I run the ManageIQ appliance and after rebooting the evm server i got the following errors :

[----] E, [2017-01-12T06:44:15.394235 #32307:73797c] ERROR -- : EMS [] as [AKIAJAK6YKET7IZL6TBA] ID [150807] PID [32307] GUID [6e0e011e-d8bc-11e6-94b7-06dc150d810d] Error heartbeating to MiqServer because DRb::DRbConnError: Connection reset by peer Worker exiting.
[----] I, [2017-01-12T06:44:15.479441 #32244:73797c]  INFO -- : MIQ(ManageIQ::Providers::Amazon::CloudManager::RefreshWorker#log_status) [Refresh Worker for Cloud/Infrastructure Providers: AWS Singapore] Worker ID [150800], PID [32244], GUID [6dd2de40-d8bc-11e6-94b7-06dc150d810d], Last Heartbeat [2017-01-12 11:44:12 UTC], Process Info: Memory Usage [311087104], Memory Size [650801152], Proportional Set Size: [213718000], Memory % [2.03], CPU Time [137.0], CPU % [0.06], Priority [27]
[----] E, [2017-01-12T06:44:15.479840 #32244:73797c] ERROR -- : EMS [] as [AKIAJAK****] ID [150800] PID [32244] GUID [6dd2de40-d8bc-11e6-94b7-06dc150d810d] Error heartbeating to MiqServer because DRb::DRbConnError: Connection reset by peer Worker exiting.
[----] I, [2017-01-12T06:44:15.510840 #32253:73797c]  INFO -- : MIQ(ManageIQ::Providers::Amazon::CloudManager::RefreshWorker#log_status) [Refresh Worker for Cloud/Infrastructure Providers: AWS Sao Paulo] Worker ID [150801], PID [32253], GUID [6dd7f54c-d8bc-11e6-94b7-06dc150d810d], Last Heartbeat [2017-01-12 11:44:12 UTC], Process Info: Memory Usage [311148544], Memory Size [651853824], Proportional Set Size: [213737000], Memory % [2.03], CPU Time [136.0], CPU % [0.06], Priority [27]
[----] E, [2017-01-12T06:44:15.511207 #32253:73797c] ERROR -- : EMS [] as [AKIAJAK****] ID [150801] PID [32253] GUID [6dd7f54c-d8bc-11e6-94b7-06dc150d810d] Error heartbeating to MiqServer because DRb::DRbConnError: Connection reset by peer Worker exiting.
`

This result in the appliance never starting (so no webui, or anything like that).
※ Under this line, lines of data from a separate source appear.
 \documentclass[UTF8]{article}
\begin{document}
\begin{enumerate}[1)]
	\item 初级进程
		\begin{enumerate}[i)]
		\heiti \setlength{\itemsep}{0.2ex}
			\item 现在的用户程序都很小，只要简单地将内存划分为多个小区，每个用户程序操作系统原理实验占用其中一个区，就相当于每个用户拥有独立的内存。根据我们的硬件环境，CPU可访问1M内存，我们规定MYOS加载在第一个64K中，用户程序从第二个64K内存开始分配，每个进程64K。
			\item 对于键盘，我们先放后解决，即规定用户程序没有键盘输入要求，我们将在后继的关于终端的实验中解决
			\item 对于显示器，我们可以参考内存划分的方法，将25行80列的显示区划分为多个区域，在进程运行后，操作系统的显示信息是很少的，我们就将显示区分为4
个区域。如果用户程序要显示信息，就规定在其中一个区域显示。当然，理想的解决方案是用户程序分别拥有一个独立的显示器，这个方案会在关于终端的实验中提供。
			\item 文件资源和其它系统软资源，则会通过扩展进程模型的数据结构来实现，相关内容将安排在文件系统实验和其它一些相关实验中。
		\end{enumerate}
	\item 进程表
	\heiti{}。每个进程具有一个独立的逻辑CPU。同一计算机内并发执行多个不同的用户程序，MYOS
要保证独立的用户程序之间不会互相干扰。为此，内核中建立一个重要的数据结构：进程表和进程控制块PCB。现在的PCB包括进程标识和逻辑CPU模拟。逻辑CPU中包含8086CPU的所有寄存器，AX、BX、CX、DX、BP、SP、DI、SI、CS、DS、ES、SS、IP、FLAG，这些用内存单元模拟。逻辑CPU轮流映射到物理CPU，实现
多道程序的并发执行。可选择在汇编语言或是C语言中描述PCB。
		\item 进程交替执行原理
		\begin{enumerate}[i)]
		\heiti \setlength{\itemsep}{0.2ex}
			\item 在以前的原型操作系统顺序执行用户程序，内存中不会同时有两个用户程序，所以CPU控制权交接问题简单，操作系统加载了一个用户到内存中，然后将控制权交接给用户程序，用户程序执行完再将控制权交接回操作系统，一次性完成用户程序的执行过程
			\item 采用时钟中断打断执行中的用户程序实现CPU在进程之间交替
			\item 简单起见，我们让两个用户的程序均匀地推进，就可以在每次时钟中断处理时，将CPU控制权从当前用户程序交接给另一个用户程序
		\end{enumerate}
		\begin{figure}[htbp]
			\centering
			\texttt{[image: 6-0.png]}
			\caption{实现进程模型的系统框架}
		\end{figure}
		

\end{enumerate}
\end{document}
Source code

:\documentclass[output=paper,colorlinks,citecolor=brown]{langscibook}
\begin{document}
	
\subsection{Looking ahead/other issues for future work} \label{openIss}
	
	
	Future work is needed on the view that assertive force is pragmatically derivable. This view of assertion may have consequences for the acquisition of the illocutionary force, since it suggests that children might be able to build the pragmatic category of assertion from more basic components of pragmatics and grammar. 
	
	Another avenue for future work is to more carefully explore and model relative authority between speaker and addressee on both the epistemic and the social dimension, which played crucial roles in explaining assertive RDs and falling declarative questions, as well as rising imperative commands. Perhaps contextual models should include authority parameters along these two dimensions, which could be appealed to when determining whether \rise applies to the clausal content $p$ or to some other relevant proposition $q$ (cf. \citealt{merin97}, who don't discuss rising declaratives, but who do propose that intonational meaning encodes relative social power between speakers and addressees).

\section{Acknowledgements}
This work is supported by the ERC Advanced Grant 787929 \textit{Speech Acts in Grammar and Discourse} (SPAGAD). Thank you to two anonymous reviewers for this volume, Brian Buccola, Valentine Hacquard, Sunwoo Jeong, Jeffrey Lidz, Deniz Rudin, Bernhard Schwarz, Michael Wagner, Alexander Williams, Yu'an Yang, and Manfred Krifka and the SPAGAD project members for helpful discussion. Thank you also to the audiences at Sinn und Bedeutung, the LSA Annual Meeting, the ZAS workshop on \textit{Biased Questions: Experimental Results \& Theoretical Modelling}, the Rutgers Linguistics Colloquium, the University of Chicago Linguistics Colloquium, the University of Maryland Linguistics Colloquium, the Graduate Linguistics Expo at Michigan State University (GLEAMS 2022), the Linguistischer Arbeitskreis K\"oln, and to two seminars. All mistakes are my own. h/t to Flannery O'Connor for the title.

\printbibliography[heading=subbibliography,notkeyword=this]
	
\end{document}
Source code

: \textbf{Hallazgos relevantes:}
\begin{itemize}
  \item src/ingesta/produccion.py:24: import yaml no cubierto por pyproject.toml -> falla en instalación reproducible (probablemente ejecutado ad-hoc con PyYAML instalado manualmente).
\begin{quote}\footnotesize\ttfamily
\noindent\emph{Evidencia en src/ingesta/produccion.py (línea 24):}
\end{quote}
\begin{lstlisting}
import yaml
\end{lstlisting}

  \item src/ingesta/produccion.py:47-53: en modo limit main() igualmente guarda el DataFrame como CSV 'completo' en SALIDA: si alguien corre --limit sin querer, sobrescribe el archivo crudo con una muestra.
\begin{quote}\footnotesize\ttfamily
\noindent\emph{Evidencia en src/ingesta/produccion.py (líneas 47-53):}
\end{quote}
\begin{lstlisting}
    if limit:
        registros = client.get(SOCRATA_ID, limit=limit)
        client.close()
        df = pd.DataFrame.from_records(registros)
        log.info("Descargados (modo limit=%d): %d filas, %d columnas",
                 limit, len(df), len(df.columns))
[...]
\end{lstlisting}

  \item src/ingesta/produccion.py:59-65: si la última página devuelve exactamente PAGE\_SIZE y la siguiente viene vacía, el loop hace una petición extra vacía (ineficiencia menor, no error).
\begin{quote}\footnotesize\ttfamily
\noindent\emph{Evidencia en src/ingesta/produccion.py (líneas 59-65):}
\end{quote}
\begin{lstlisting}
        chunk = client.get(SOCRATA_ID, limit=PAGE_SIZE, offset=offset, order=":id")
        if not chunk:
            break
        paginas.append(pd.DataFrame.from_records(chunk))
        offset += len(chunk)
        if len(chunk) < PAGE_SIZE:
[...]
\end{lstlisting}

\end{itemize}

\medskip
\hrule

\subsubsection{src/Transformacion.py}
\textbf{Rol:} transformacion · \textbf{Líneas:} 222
I only changed some Memory parameters for some workers of the appliance to try resolving memory consumption issues (that another question for later)

Can someone point me in the right direction here ?


#2

@fvillain was this the issue with the schema being out of sync? Did bin/rake db:migrate fix this?
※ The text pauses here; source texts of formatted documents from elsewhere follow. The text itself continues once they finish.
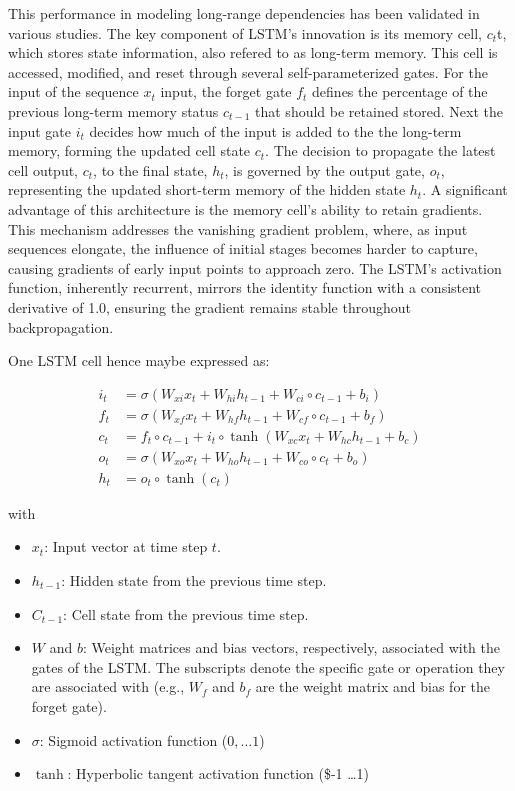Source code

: \documentclass[
]{agujournal2019}
\providecommand{\tightlist}{%
  \setlength{\itemsep}{0pt}\setlength{\parskip}{0pt}}\usepackage{longtable,booktabs,array}
\begin{document}
This performance in modeling long-range dependencies has been validated
in various studies. The key component of LSTM's innovation is its memory
cell, \(c_t\)t, which stores state information, also refered to as
long-term memory. This cell is accessed, modified, and reset through
several self-parameterized gates. For the input of the sequence \(x_t\)
input, the forget gate \(f_t\) defines the percentage of the previous
long-term memory status \(c_{t-1}\) that should be retained
stored\hspace{0pt}. Next the input gate \(i_t\) decides how much of the
input is added to the the long-term memory, forming the updated cell
state \(c_{t}\). The decision to propagate the latest cell output,
\(c_t\), to the final state, \(h_t\), is governed by the output gate,
\(o_t\), representing the updated short-term memory of the hidden state
\(h_t\). A significant advantage of this architecture is the memory
cell's ability to retain gradients. This mechanism addresses the
vanishing gradient problem, where, as input sequences elongate, the
influence of initial stages becomes harder to capture, causing gradients
of early input points to approach zero. The LSTM's activation function,
inherently recurrent, mirrors the identity function with a consistent
derivative of 1.0, ensuring the gradient remains stable throughout
backpropagation.

One LSTM cell hence maybe expressed as:

\[
\begin{aligned}
i_t &= \sigma(W_{xi} x_t + W_{hi} h_{t-1} + W_{ci} \circ c_{t-1} + b_i) \\
f_t &= \sigma(W_{xf} x_t + W_{hf} h_{t-1} + W_{cf} \circ c_{t-1} + b_f) \\
c_t &= f_t \circ c_{t-1} + i_t \circ \tanh(W_{xc} x_t + W_{hc} h_{t-1} + b_c) \\
o_t &= \sigma(W_{xo} x_t + W_{ho} h_{t-1} + W_{co} \circ c_t + b_o) \\
h_t &= o_t \circ \tanh(c_t)
\end{aligned}
\]

with

\begin{itemize}
\tightlist
\item
  \(x_t\): Input vector at time step \(t\).
\item
  \(h_{t-1}\): Hidden state from the previous time step.
\item
  \(C_{t-1}\): Cell state from the previous time step.
\item
  \(W\) and \(b\): Weight matrices and bias vectors, respectively,
  associated with the gates of the LSTM. The subscripts denote the
  specific gate or operation they are associated with (e.g., \(W_f\) and
  \(b_f\) are the weight matrix and bias for the forget gate).
\item
  \(\sigma\): Sigmoid activation function (\(0,\ldots 1\))
\item
  \(\tanh\): Hyperbolic tangent activation function (\$-1 \ldots1)
\end{itemize}
\end{document}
If not, what does grep -E 'WARN|ERROR' log/evm.log after migrating the database?

From out discussion in gitter:
“We don’t normally shut down the drb server in the main server process so it’s possibly the server process is gone, the drb server shutdown/failed abnormally, or the worker has the wrong URI to connect to the drb server
or the firewall got messed up and is refusing connections”
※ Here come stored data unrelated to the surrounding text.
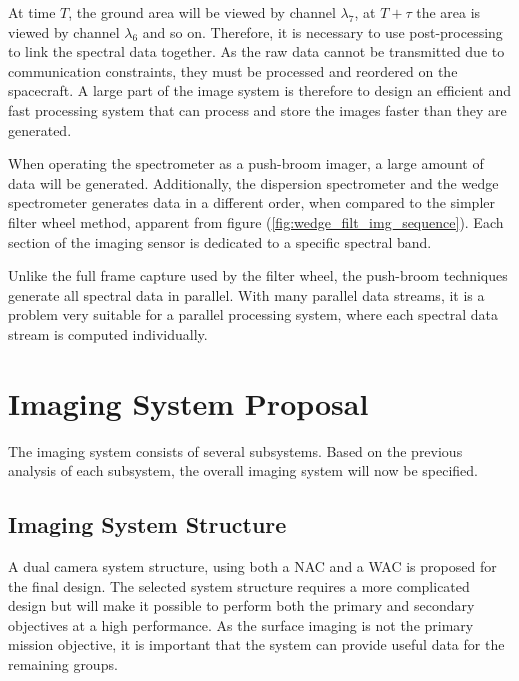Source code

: At time $T$, the ground area will be viewed by channel $\lambda_7$, at $T+\tau$ the area is viewed by channel $\lambda_6$ and so on. Therefore, it is necessary to use post-processing to link the spectral data together. As the raw data cannot be transmitted due to communication constraints, they must be processed and reordered on the spacecraft. A large part of the image system is therefore to design an efficient and fast processing system that can process and store the images faster than they are generated.

When operating the spectrometer as a push-broom imager, a large amount of data will be generated. Additionally, the dispersion spectrometer and the wedge spectrometer generates data in a different order, when compared to the simpler filter wheel method, apparent from figure (\ref{fig:wedge_filt_img_sequence}). Each section of the imaging sensor is dedicated to a specific spectral band. 

Unlike the full frame capture used by the filter wheel, the push-broom techniques generate all spectral data in parallel. With many parallel data streams, it is a problem very suitable for a parallel processing system, where each spectral data stream is computed individually.
\section{Imaging System Proposal}
The imaging system consists of several subsystems. Based on the previous analysis of each subsystem, the overall imaging system will now be specified.
\subsection{Imaging System Structure}
A dual camera system structure, using both a NAC and a WAC is proposed for the final design. The selected system structure requires a more complicated design but will make it possible to perform both the primary and secondary objectives at a high performance. As the surface imaging is not the primary mission objective, it is important that the system can provide useful data for the remaining groups.

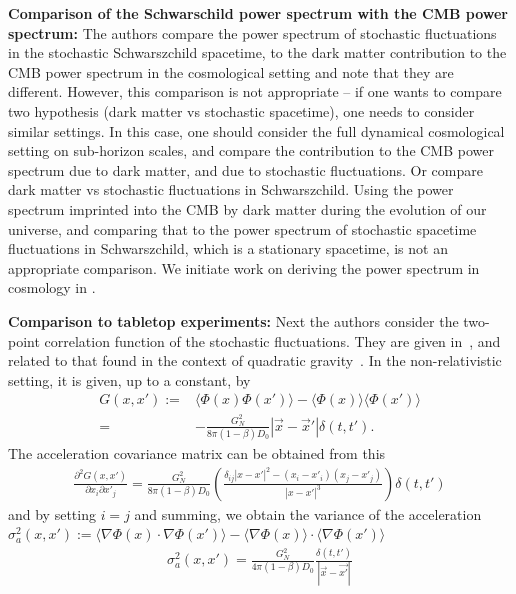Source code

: \documentclass[aps,pra,amsmath,amssymb,amsthm,floatfix,nofootinbib,notitlepage,superscriptaddress,10pt]{revtex4-2}
\begin{document}
{\bf\noindent Comparison of the Schwarschild power spectrum with the CMB power spectrum:} The authors compare the power spectrum of stochastic fluctuations in the stochastic Schwarszchild spacetime, to the dark matter contribution to the CMB power spectrum in the cosmological setting and note that they are different.
However, this comparison is not appropriate -- if one wants to compare two hypothesis (dark matter vs stochastic spacetime), one needs to consider similar settings. In this case, one should consider the full dynamical cosmological setting on sub-horizon scales, and compare the contribution to the CMB power spectrum due to dark matter, and due to stochastic fluctuations. Or compare dark matter vs stochastic fluctuations in Schwarszchild. Using the power spectrum imprinted into the CMB by dark matter during the evolution of our universe, and comparing that to the power spectrum of stochastic spacetime fluctuations in Schwarszchild, which is a stationary spacetime, is not an appropriate comparison. We initiate work on deriving the power spectrum in cosmology in \cite{UCLcosmo}.

{\bf\noindent Comparison to tabletop experiments:} Next the authors consider the two-point correlation function of the stochastic fluctuations. They are given in~\cite{oppenheim2023gravitationally,grudka2023renormalisable}, and related to that found in the context of quadratic gravity~\cite{stelle1978classical}. In the non-relativistic setting, it is given, up to a constant, by~\cite{oppenheim2023gravitationally,grudka2023renormalisable}
\begin{align*}
	G(x,x'):=& \langle \Phi(x)\Phi(x')\rangle-\langle \Phi(x)\rangle\langle\Phi(x')\rangle
	\nonumber\\
	=&-\frac{G_N^2}{8 \pi(1-\beta) D_0}|\vec{x}-\vec{x}'|\delta(t,t').
\end{align*}
The acceleration covariance matrix can be obtained from this
\begin{align}
	\frac{\partial^2 G(x,x')}{ \partial{x_i}\partial{x'_j}}=\frac{G_N^2}{8\pi(1-\beta) D_{0}} \left( \frac{\delta_{ij} |x - x'|^2 - (x_i - x'_i)(x_j - x'_j)}{|x - x'|^3} \right)\delta(t,t')
\end{align}
and by setting $i=j$ and summing, we obtain the variance of the acceleration $\sigma^2_a(x,x'):=\langle\nabla\Phi(x)\cdot\nabla\Phi(x')\rangle-\langle\nabla\Phi(x)\rangle\cdot\langle\nabla\Phi(x')\rangle$
\begin{align}
	\sigma^2_a(x,x')=\frac{G_N^2}{4\pi(1-\beta) D_{0}}\frac{\delta(t,t')}{|\vec{x}-\vec{x'}|}
\end{align}
\end{document}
Therefore, we need to look at server startup for anything that might be failing to start the drb server properly.


#3

db:migrate and firewall are good

It seems like the worker got the wrong URI to connect to, but how can it be changed ?
It looks like the DRB port is randomly choosed during MIQ startup, am i wrong ?


#4

Here are the full startup logs
I added a dump of iptables rules for info in log/iptables.rules.dump

startup-logs.tgz (81.3 KB)


#5

Any clues on this ? Problem occurs here too, and we can’t get MIQ to work again


#6

We had to remove Cinder and Swift providers, and MIQ is now up


#7

@fvillain the server process was failing when trying to sync_workers for one of the worker classes, possibly for the cinder/swift providers. For some reason, calling authentications on the provider are nil instead of being an empty array since it’s Rails relation. It looks like a bug. Can you open an issue for it, here: https://github.com/ManageIQ/manageiq/issues? Did you provide authentications for the provider?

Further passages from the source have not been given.